• Problem details
The response is to be the full listing, set down exactly.

• Entries supplied
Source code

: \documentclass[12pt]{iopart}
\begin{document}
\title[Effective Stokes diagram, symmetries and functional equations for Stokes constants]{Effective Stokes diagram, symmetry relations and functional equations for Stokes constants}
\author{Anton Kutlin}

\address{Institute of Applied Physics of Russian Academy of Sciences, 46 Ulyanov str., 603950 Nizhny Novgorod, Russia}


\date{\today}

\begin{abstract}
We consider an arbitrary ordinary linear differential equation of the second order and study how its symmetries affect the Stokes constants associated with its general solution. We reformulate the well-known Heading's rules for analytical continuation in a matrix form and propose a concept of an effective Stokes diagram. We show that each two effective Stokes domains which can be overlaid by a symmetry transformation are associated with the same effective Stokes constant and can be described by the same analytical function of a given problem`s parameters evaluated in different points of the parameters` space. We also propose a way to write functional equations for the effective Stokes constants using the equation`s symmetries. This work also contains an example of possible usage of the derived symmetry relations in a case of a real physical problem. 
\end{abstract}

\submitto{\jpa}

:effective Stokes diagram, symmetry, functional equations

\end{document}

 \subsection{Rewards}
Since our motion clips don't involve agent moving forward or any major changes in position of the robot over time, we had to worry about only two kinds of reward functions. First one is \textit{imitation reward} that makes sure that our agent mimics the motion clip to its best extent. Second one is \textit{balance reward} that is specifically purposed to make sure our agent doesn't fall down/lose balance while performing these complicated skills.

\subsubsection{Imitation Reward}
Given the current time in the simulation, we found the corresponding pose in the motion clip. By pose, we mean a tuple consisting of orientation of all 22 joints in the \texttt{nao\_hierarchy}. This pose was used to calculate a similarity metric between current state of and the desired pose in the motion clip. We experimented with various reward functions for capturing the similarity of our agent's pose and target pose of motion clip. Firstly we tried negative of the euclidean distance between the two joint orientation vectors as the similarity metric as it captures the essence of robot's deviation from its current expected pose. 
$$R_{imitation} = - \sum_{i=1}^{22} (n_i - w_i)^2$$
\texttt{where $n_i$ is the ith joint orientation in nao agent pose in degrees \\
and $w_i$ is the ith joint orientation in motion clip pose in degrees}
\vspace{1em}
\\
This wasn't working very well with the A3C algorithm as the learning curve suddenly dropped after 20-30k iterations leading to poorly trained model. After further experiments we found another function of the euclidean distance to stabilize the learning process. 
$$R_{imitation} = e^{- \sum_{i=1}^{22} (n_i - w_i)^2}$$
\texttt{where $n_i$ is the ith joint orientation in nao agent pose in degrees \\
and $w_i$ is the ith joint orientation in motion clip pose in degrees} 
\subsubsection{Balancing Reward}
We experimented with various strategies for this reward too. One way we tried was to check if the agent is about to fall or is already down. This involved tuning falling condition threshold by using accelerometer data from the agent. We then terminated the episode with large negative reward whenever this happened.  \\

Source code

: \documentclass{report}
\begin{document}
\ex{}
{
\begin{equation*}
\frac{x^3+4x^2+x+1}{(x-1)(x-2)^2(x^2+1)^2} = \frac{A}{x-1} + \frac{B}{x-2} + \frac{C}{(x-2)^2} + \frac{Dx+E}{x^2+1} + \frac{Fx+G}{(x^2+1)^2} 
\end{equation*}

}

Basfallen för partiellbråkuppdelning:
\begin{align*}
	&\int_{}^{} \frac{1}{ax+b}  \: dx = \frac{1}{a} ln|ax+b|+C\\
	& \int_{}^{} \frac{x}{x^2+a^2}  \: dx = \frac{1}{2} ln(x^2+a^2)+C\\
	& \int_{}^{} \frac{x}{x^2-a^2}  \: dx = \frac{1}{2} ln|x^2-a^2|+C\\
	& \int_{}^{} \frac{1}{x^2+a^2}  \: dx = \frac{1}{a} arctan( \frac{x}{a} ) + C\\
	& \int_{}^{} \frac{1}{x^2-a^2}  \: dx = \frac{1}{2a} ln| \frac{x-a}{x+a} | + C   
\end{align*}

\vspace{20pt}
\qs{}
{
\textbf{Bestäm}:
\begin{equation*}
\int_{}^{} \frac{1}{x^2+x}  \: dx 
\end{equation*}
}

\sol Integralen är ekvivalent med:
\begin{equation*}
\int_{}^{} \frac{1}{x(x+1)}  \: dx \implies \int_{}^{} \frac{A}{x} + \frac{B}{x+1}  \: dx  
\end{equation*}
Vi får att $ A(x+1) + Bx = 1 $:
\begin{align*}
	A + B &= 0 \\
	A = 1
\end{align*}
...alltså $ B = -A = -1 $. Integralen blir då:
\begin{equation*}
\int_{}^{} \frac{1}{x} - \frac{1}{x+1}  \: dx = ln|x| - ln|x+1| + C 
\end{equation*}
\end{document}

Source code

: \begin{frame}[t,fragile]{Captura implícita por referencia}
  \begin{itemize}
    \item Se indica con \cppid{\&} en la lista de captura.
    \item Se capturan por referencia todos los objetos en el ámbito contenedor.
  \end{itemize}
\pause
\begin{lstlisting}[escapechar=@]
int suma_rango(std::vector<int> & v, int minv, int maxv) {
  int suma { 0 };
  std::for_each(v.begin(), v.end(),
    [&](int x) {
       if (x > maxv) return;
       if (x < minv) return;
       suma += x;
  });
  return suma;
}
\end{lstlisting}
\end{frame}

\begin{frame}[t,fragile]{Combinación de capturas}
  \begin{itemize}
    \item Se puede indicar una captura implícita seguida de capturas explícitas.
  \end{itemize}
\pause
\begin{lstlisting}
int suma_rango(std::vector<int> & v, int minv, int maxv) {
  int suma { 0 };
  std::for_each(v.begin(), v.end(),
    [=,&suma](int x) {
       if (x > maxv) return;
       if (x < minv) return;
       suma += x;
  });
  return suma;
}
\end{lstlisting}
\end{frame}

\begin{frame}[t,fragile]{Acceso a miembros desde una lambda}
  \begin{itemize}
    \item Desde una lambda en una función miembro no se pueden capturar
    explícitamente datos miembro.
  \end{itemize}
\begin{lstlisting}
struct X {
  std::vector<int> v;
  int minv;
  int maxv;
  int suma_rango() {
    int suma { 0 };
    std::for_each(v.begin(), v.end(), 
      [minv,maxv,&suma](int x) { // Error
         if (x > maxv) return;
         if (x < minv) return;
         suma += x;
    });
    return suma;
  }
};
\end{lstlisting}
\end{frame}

• Task response
Source code

: \documentclass[12pt]{iopart}
\begin{document}
\title[Effective Stokes diagram, symmetries and functional equations for Stokes constants]{Effective Stokes diagram, symmetry relations and functional equations for Stokes constants}
\author{Anton Kutlin}

\address{Institute of Applied Physics of Russian Academy of Sciences, 46 Ulyanov str., 603950 Nizhny Novgorod, Russia}


\date{\today}

\begin{abstract}
We consider an arbitrary ordinary linear differential equation of the second order and study how its symmetries affect the Stokes constants associated with its general solution. We reformulate the well-known Heading's rules for analytical continuation in a matrix form and propose a concept of an effective Stokes diagram. We show that each two effective Stokes domains which can be overlaid by a symmetry transformation are associated with the same effective Stokes constant and can be described by the same analytical function of a given problem`s parameters evaluated in different points of the parameters` space. We also propose a way to write functional equations for the effective Stokes constants using the equation`s symmetries. This work also contains an example of possible usage of the derived symmetry relations in a case of a real physical problem. 
\end{abstract}

\submitto{\jpa}

:effective Stokes diagram, symmetry, functional equations

\end{document}

 \subsection{Rewards}
Since our motion clips don't involve agent moving forward or any major changes in position of the robot over time, we had to worry about only two kinds of reward functions. First one is \textit{imitation reward} that makes sure that our agent mimics the motion clip to its best extent. Second one is \textit{balance reward} that is specifically purposed to make sure our agent doesn't fall down/lose balance while performing these complicated skills.

\subsubsection{Imitation Reward}
Given the current time in the simulation, we found the corresponding pose in the motion clip. By pose, we mean a tuple consisting of orientation of all 22 joints in the \texttt{nao\_hierarchy}. This pose was used to calculate a similarity metric between current state of and the desired pose in the motion clip. We experimented with various reward functions for capturing the similarity of our agent's pose and target pose of motion clip. Firstly we tried negative of the euclidean distance between the two joint orientation vectors as the similarity metric as it captures the essence of robot's deviation from its current expected pose. 
$$R_{imitation} = - \sum_{i=1}^{22} (n_i - w_i)^2$$
\texttt{where $n_i$ is the ith joint orientation in nao agent pose in degrees \\
and $w_i$ is the ith joint orientation in motion clip pose in degrees}
\vspace{1em}
\\
This wasn't working very well with the A3C algorithm as the learning curve suddenly dropped after 20-30k iterations leading to poorly trained model. After further experiments we found another function of the euclidean distance to stabilize the learning process. 
$$R_{imitation} = e^{- \sum_{i=1}^{22} (n_i - w_i)^2}$$
\texttt{where $n_i$ is the ith joint orientation in nao agent pose in degrees \\
and $w_i$ is the ith joint orientation in motion clip pose in degrees} 
\subsubsection{Balancing Reward}
We experimented with various strategies for this reward too. One way we tried was to check if the agent is about to fall or is already down. This involved tuning falling condition threshold by using accelerometer data from the agent. We then terminated the episode with large negative reward whenever this happened.  \\

Source code

: \documentclass{report}
\begin{document}
\ex{}
{
\begin{equation*}
\frac{x^3+4x^2+x+1}{(x-1)(x-2)^2(x^2+1)^2} = \frac{A}{x-1} + \frac{B}{x-2} + \frac{C}{(x-2)^2} + \frac{Dx+E}{x^2+1} + \frac{Fx+G}{(x^2+1)^2} 
\end{equation*}

}

Basfallen för partiellbråkuppdelning:
\begin{align*}
	&\int_{}^{} \frac{1}{ax+b}  \: dx = \frac{1}{a} ln|ax+b|+C\\
	& \int_{}^{} \frac{x}{x^2+a^2}  \: dx = \frac{1}{2} ln(x^2+a^2)+C\\
	& \int_{}^{} \frac{x}{x^2-a^2}  \: dx = \frac{1}{2} ln|x^2-a^2|+C\\
	& \int_{}^{} \frac{1}{x^2+a^2}  \: dx = \frac{1}{a} arctan( \frac{x}{a} ) + C\\
	& \int_{}^{} \frac{1}{x^2-a^2}  \: dx = \frac{1}{2a} ln| \frac{x-a}{x+a} | + C   
\end{align*}

\vspace{20pt}
\qs{}
{
\textbf{Bestäm}:
\begin{equation*}
\int_{}^{} \frac{1}{x^2+x}  \: dx 
\end{equation*}
}

\sol Integralen är ekvivalent med:
\begin{equation*}
\int_{}^{} \frac{1}{x(x+1)}  \: dx \implies \int_{}^{} \frac{A}{x} + \frac{B}{x+1}  \: dx  
\end{equation*}
Vi får att $ A(x+1) + Bx = 1 $:
\begin{align*}
	A + B &= 0 \\
	A = 1
\end{align*}
...alltså $ B = -A = -1 $. Integralen blir då:
\begin{equation*}
\int_{}^{} \frac{1}{x} - \frac{1}{x+1}  \: dx = ln|x| - ln|x+1| + C 
\end{equation*}
\end{document}

Source code

: \begin{frame}[t,fragile]{Captura implícita por referencia}
  \begin{itemize}
    \item Se indica con \cppid{\&} en la lista de captura.
    \item Se capturan por referencia todos los objetos en el ámbito contenedor.
  \end{itemize}
\pause
\begin{lstlisting}[escapechar=@]
int suma_rango(std::vector<int> & v, int minv, int maxv) {
  int suma { 0 };
  std::for_each(v.begin(), v.end(),
    [&](int x) {
       if (x > maxv) return;
       if (x < minv) return;
       suma += x;
  });
  return suma;
}
\end{lstlisting}
\end{frame}

\begin{frame}[t,fragile]{Combinación de capturas}
  \begin{itemize}
    \item Se puede indicar una captura implícita seguida de capturas explícitas.
  \end{itemize}
\pause
\begin{lstlisting}
int suma_rango(std::vector<int> & v, int minv, int maxv) {
  int suma { 0 };
  std::for_each(v.begin(), v.end(),
    [=,&suma](int x) {
       if (x > maxv) return;
       if (x < minv) return;
       suma += x;
  });
  return suma;
}
\end{lstlisting}
\end{frame}

\begin{frame}[t,fragile]{Acceso a miembros desde una lambda}
  \begin{itemize}
    \item Desde una lambda en una función miembro no se pueden capturar
    explícitamente datos miembro.
  \end{itemize}
\begin{lstlisting}
struct X {
  std::vector<int> v;
  int minv;
  int maxv;
  int suma_rango() {
    int suma { 0 };
    std::for_each(v.begin(), v.end(), 
      [minv,maxv,&suma](int x) { // Error
         if (x > maxv) return;
         if (x < minv) return;
         suma += x;
    });
    return suma;
  }
};
\end{lstlisting}
\end{frame}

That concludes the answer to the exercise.